(Dataset Opens)

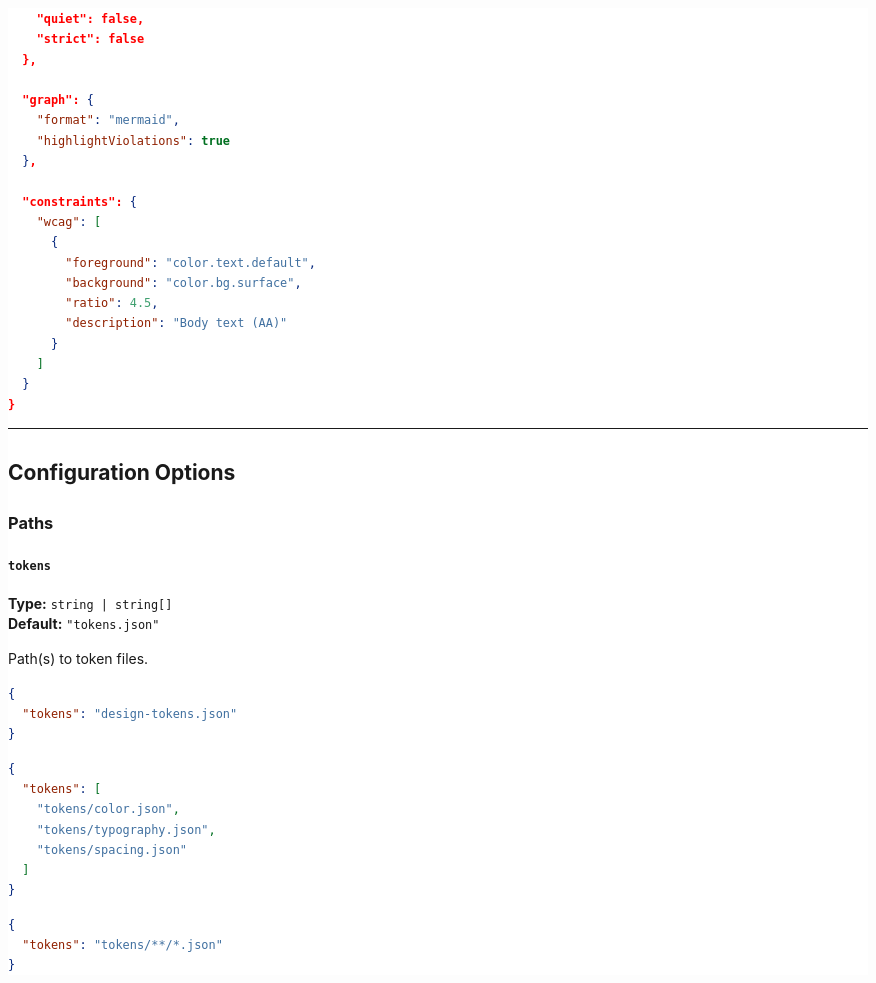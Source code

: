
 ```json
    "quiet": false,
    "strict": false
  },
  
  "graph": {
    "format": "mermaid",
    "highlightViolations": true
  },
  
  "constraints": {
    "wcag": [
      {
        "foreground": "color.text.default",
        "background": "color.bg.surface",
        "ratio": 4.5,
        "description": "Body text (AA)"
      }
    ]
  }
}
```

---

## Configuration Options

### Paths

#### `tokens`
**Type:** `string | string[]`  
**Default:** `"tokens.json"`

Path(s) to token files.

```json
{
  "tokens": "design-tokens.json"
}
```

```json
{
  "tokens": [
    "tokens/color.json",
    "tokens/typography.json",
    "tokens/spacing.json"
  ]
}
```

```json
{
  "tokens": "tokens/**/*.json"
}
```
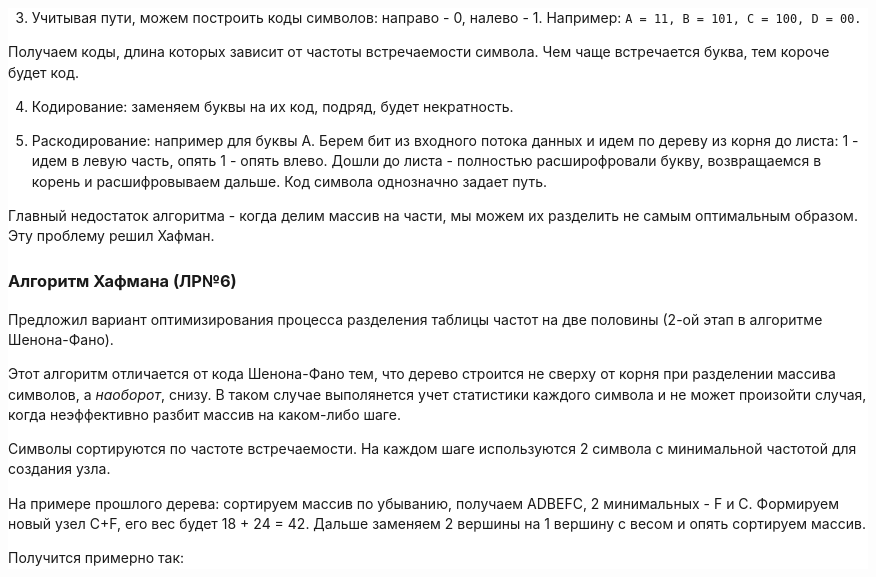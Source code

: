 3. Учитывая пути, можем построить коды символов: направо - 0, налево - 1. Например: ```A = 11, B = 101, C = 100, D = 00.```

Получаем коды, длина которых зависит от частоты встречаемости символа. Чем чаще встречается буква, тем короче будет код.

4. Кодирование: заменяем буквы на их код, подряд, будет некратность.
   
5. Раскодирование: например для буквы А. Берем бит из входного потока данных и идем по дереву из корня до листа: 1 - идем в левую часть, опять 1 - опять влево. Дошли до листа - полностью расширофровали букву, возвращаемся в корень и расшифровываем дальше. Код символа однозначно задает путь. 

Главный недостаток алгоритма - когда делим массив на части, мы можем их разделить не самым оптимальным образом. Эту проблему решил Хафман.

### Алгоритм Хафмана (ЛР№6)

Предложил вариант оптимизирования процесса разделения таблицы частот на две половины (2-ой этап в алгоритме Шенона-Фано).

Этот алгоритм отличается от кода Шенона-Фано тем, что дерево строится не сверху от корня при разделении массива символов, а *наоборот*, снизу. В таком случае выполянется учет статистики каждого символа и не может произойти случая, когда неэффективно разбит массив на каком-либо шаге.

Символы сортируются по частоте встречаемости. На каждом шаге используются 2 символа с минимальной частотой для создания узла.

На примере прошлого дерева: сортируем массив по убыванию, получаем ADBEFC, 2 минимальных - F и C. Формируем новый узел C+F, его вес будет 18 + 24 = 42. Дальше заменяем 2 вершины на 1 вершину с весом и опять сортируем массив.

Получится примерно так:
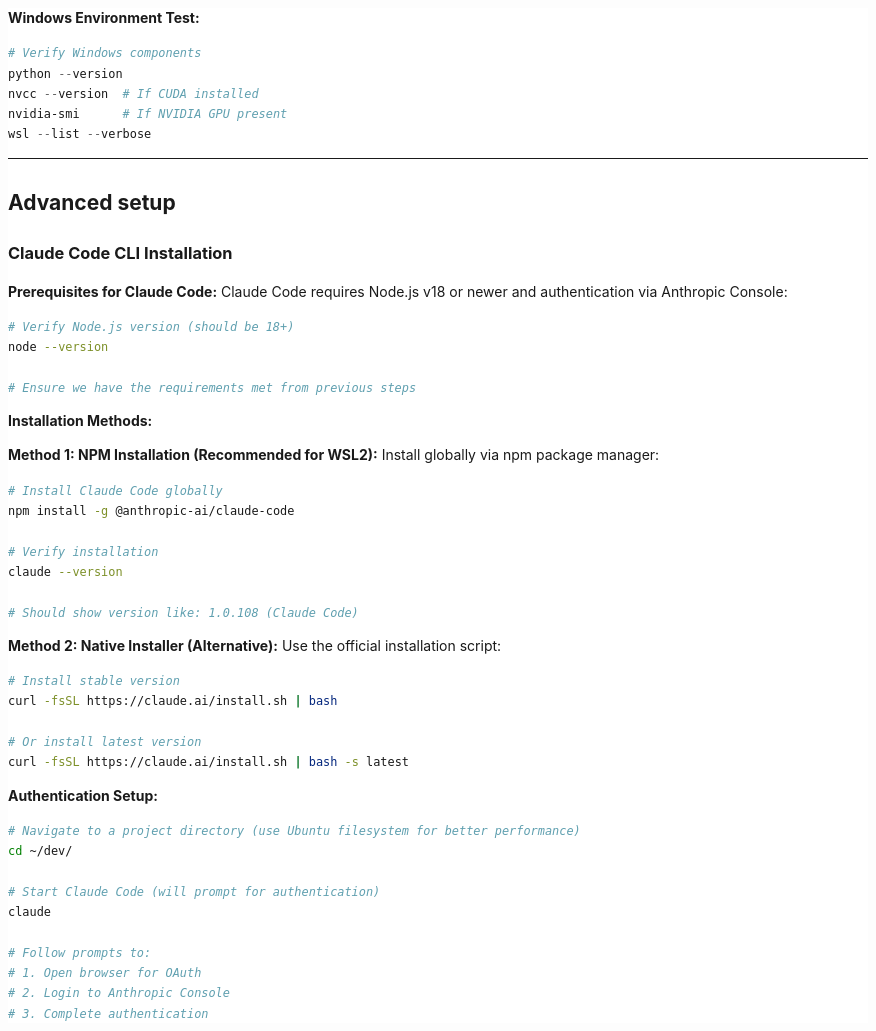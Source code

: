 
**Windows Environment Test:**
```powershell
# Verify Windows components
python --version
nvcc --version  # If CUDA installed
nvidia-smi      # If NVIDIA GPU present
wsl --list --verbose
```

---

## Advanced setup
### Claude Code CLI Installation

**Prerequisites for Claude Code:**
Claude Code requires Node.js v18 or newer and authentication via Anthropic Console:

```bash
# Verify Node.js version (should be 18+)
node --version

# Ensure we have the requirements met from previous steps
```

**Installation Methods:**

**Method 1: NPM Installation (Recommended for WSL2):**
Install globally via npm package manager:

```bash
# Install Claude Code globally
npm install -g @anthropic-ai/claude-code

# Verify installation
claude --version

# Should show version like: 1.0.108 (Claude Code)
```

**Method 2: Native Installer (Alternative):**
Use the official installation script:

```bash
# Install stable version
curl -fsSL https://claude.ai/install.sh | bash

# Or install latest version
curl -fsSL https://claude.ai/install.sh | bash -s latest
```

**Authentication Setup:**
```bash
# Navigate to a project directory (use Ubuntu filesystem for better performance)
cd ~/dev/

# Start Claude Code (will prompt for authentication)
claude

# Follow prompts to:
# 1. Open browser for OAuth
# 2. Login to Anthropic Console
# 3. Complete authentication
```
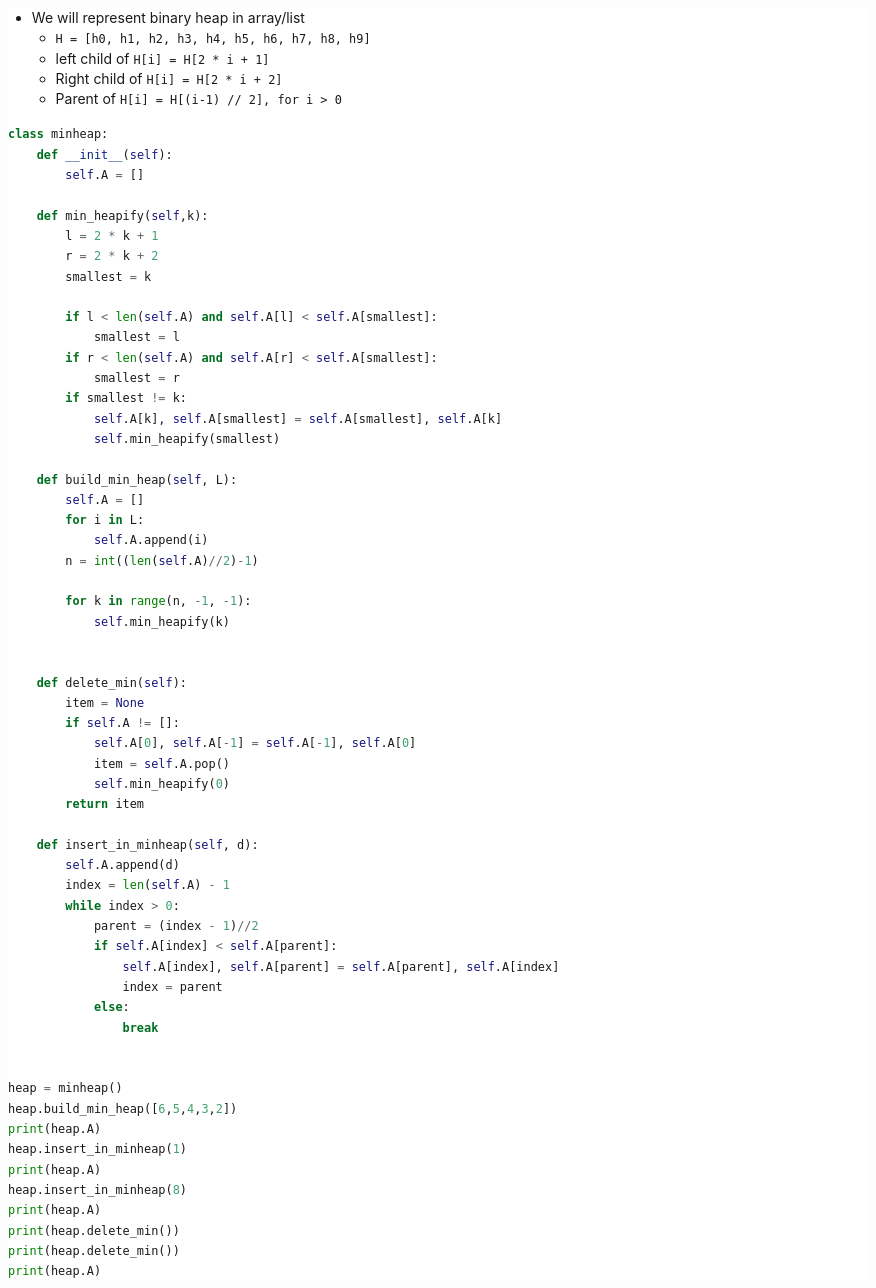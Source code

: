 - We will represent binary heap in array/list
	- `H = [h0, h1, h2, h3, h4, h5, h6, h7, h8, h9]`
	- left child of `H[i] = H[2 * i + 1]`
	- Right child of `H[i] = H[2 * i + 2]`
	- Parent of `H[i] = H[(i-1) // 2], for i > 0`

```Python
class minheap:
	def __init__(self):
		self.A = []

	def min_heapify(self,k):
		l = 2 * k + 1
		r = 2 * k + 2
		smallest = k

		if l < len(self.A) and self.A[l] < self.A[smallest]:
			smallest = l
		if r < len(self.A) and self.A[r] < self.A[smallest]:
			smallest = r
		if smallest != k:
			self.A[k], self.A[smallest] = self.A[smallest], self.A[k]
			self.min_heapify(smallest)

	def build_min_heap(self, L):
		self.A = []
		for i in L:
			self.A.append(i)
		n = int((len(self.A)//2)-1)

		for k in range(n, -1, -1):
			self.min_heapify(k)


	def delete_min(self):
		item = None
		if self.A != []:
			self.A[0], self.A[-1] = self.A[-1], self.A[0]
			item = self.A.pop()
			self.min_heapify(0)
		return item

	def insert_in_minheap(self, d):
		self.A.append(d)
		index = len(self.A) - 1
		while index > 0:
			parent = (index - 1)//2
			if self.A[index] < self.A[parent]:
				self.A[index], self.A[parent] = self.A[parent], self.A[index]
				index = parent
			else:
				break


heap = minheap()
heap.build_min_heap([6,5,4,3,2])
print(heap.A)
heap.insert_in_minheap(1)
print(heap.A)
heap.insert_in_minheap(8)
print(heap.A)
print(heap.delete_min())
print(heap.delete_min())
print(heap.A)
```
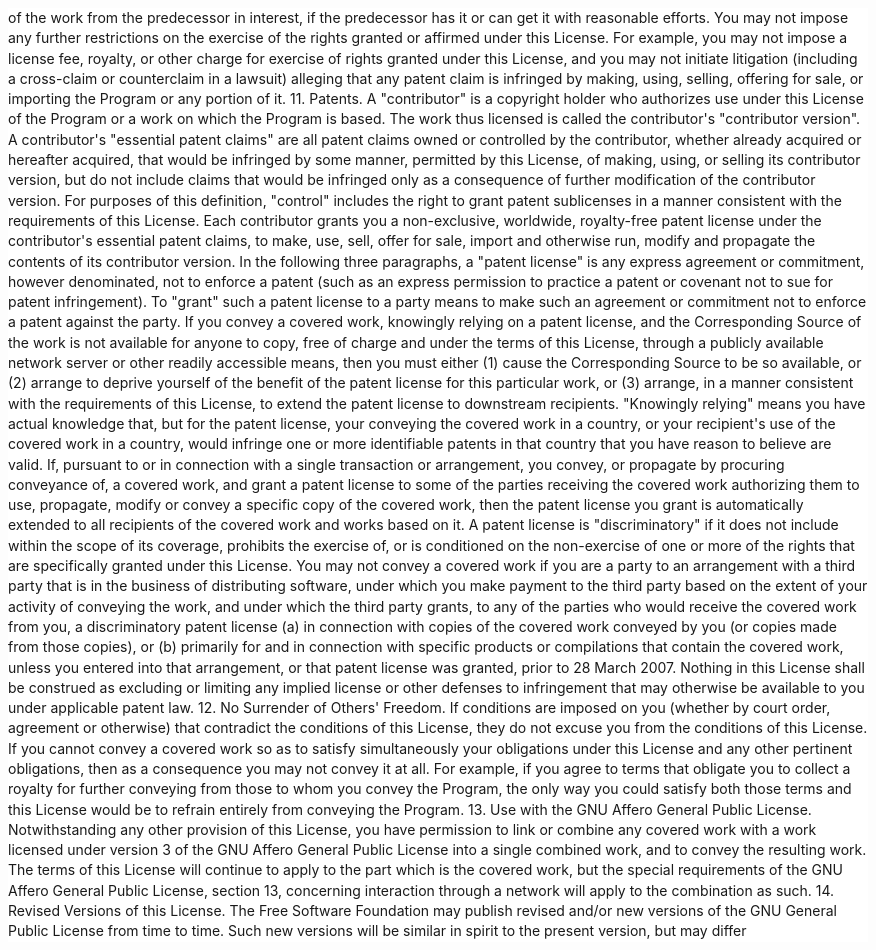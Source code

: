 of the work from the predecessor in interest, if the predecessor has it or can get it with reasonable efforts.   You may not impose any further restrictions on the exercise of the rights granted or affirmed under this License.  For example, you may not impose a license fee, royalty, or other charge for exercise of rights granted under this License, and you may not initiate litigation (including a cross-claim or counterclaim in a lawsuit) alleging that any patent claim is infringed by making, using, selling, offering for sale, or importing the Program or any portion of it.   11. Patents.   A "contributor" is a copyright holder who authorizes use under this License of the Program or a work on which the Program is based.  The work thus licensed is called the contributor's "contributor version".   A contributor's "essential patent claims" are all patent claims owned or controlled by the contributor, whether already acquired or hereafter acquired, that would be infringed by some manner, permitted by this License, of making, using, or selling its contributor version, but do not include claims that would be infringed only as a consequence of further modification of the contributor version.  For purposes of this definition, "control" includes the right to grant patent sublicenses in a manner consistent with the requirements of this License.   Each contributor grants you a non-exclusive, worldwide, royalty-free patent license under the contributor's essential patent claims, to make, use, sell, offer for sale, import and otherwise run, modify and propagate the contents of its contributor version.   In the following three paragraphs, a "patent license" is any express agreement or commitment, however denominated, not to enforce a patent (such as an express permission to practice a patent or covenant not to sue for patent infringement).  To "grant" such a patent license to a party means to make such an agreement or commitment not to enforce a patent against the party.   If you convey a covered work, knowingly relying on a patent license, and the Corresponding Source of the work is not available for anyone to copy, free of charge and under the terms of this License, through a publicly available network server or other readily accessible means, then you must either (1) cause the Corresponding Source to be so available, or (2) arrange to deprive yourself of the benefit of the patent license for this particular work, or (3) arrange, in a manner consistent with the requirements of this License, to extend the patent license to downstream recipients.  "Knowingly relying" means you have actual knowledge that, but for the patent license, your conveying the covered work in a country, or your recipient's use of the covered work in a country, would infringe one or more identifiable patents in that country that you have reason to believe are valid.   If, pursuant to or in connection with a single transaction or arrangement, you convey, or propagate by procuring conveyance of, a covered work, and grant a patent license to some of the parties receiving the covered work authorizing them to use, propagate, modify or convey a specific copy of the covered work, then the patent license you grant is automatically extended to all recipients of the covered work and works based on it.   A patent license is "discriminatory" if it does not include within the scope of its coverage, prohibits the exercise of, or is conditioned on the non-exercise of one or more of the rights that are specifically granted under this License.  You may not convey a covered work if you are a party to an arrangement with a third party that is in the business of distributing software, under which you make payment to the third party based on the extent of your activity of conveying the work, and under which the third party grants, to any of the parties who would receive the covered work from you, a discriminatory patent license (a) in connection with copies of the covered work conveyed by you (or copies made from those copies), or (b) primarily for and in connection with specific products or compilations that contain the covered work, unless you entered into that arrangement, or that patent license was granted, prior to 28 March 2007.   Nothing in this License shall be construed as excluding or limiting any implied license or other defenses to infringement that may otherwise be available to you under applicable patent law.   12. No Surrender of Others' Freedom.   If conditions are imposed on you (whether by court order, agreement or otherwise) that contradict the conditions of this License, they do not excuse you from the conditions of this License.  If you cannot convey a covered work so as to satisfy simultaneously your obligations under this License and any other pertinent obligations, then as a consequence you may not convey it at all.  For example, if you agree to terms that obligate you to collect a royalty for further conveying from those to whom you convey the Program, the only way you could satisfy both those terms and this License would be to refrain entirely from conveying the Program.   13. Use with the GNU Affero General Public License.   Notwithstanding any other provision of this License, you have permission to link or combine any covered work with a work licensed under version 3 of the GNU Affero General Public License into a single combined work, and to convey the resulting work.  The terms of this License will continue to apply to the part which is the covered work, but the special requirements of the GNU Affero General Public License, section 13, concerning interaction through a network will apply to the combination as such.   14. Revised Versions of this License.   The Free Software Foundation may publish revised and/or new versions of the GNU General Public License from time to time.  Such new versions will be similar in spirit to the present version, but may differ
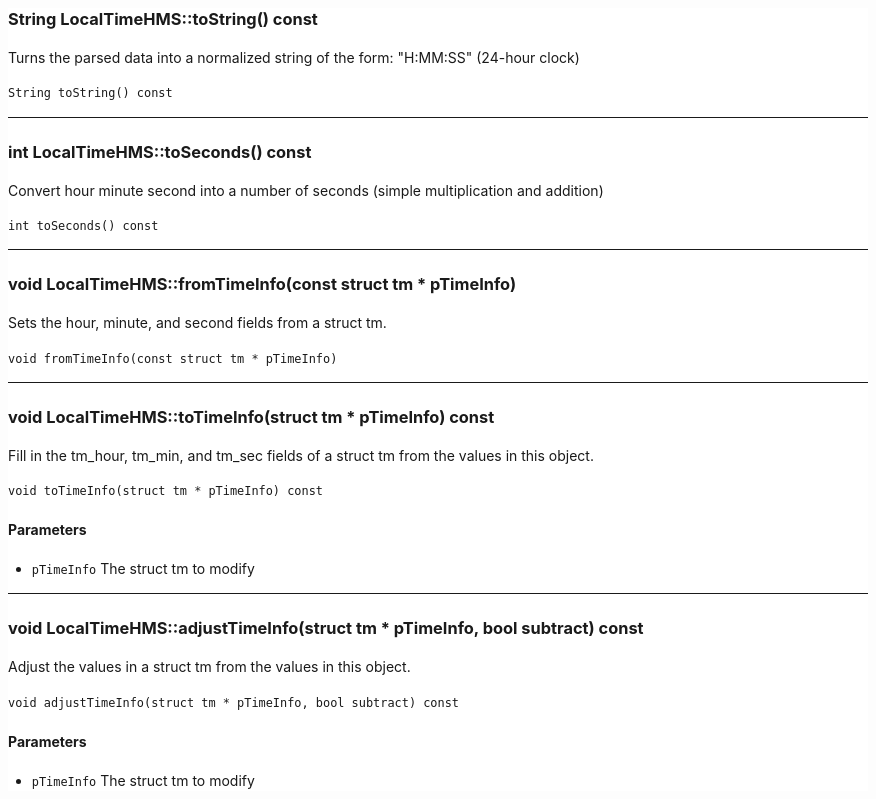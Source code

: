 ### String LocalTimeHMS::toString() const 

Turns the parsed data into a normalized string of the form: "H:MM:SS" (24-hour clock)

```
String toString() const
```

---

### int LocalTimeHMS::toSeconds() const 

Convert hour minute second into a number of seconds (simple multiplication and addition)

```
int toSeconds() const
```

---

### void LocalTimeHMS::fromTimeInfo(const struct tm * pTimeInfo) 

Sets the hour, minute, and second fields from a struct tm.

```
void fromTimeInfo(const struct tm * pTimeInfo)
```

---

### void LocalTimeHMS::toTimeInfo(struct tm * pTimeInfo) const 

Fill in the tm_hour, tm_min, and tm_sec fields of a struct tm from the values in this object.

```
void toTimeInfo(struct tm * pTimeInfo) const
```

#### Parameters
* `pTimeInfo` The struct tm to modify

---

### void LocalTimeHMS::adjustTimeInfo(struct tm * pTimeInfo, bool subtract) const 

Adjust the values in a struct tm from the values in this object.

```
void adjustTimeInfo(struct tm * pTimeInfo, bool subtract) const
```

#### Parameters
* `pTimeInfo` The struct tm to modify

(Dataset Closes)

Problem
The answer should consist of all lines from the records above that hold the word "fields".

Answer to the exercise
Sets the hour, minute, and second fields from a struct tm.
Fill in the tm_hour, tm_min, and tm_sec fields of a struct tm from the values in this object.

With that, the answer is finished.